To feel your folly the more the more you know;
to be bound in duty to mere printed pages;
to deem some merit in your deadliest foe:
to tolerate, till the intolerant rise in rages
that you have space for them, and for those they despise;
to feel the act constrained by the fact you ponder,
to die for a nicety, or be thought to wander:
these are the wages of those who would be wise.
To humbly accept the task of embodying glory
and assume the costume assigned in the allegory,
and thus be deemed a gaudy dream of escape;
to show as it should be your corrupt estate
(as all things bodily are corrupt) and drape
some fiction of beauty on wealth, of power on strength,
which must be shown as a vain shadow at length:
all this is granted to those who would be great.
To please my foes, I yielded to many slights.
To serve my friends, some few bad deals I refused.

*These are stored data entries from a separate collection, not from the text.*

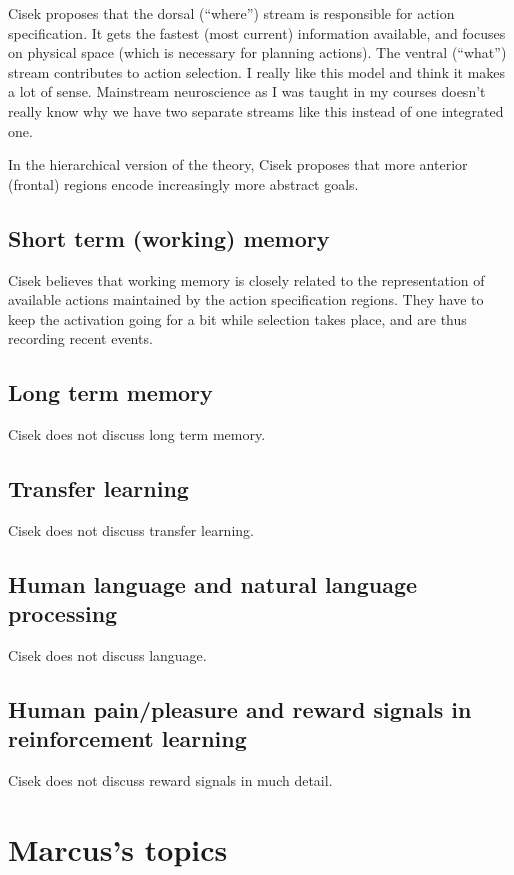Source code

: \documentclass[10pt,a4paper]{article}
\newcommand{\nquote}[1]{``{#1}''}
\begin{document}
Cisek proposes that the dorsal (\nquote{where}) stream is responsible for action specification. It gets the fastest (most current) information available, and focuses on physical space (which is necessary for planning actions). The ventral (\nquote{what}) stream contributes to action selection. I really like this model and think it makes a lot of sense. Mainstream neuroscience as I was taught in my courses doesn't really know why we have two separate streams like this instead of one integrated one.

In the hierarchical version of the theory, Cisek proposes that more anterior (frontal) regions encode increasingly more abstract goals.

\subsection{Short term (working) memory}
Cisek believes that working memory is closely related to the representation of available actions maintained by the action specification regions. They have to keep the activation going for a bit while selection takes place, and are thus recording recent events.

\subsection{Long term memory}
Cisek does not discuss long term memory.

\subsection{Transfer learning}
Cisek does not discuss transfer learning.

\subsection{Human language and natural language processing}
Cisek does not discuss language.

\subsection{Human pain/pleasure and reward signals in reinforcement learning}
Cisek does not discuss reward signals in much detail.

\section{Marcus's topics}
\end{document}
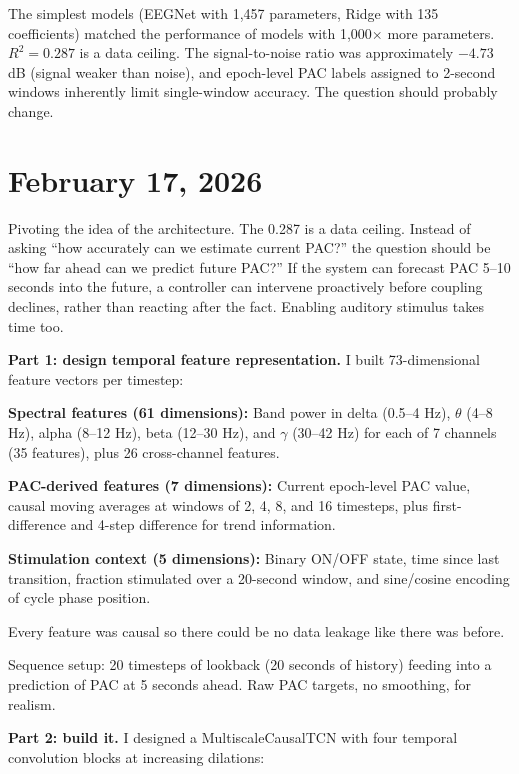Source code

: \documentclass[11pt,letterpaper]{article}
\begin{document}
The simplest models (EEGNet with 1,457 parameters, Ridge with 135 coefficients) matched the
performance of models with 1,000$\times$ more parameters. $R^2 = 0.287$ is a data ceiling.
The signal-to-noise ratio was approximately $-4.73$ dB (signal weaker than noise), and
epoch-level PAC labels assigned to 2-second windows inherently limit single-window accuracy.
The question should probably change.

\section*{February 17, 2026}

Pivoting the idea of the architecture. The 0.287 is a data ceiling. Instead of asking ``how
accurately can we estimate current PAC?'' the question should be ``how far ahead can we predict
future PAC?'' If the system can forecast PAC 5--10 seconds into the future, a controller can
intervene proactively before coupling declines, rather than reacting after the fact. Enabling
auditory stimulus takes time too.

\textbf{Part 1: design temporal feature representation.} I built 73-dimensional feature vectors
per timestep:

\textbf{Spectral features (61 dimensions):} Band power in delta (0.5--4 Hz), $\theta$
(4--8 Hz), alpha (8--12 Hz), beta (12--30 Hz), and $\gamma$ (30--42 Hz) for each of 7 channels
(35 features), plus 26 cross-channel features.

\textbf{PAC-derived features (7 dimensions):} Current epoch-level PAC value, causal moving
averages at windows of 2, 4, 8, and 16 timesteps, plus first-difference and 4-step difference
for trend information.

\textbf{Stimulation context (5 dimensions):} Binary ON/OFF state, time since last transition,
fraction stimulated over a 20-second window, and sine/cosine encoding of cycle phase position.

Every feature was causal so there could be no data leakage like there was before.

Sequence setup: 20 timesteps of lookback (20 seconds of history) feeding into a prediction of
PAC at 5 seconds ahead. Raw PAC targets, no smoothing, for realism.

\textbf{Part 2: build it.} I designed a MultiscaleCausalTCN with four temporal convolution
blocks at increasing dilations:
\end{document}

To please my father and God, I defended my rights
and those of my children and Church—and so, stand accused
of tyranny, treason, murder. And I accept:
As I am England, all these sins are mine.
I, England, to the great masque’s architect
will kneel, extemporize or genuflect
as the scene bids me, as He deems condign.
In His hands I place all; if He bids live,
I live. If not, the instrument I forgive.
First printed in SKCM News, the journal of the Society of King Charles the Martyr: American Region, an Anglo-Catholic devotional society. The poem is spoken by King Charles I of England and of Scots in a moment of reflection while awaiting his death on the scaffold. Charles was referred to as “The White King” due to his supposedly wearing white at his coronation, with different implications by both his supporters and detractors.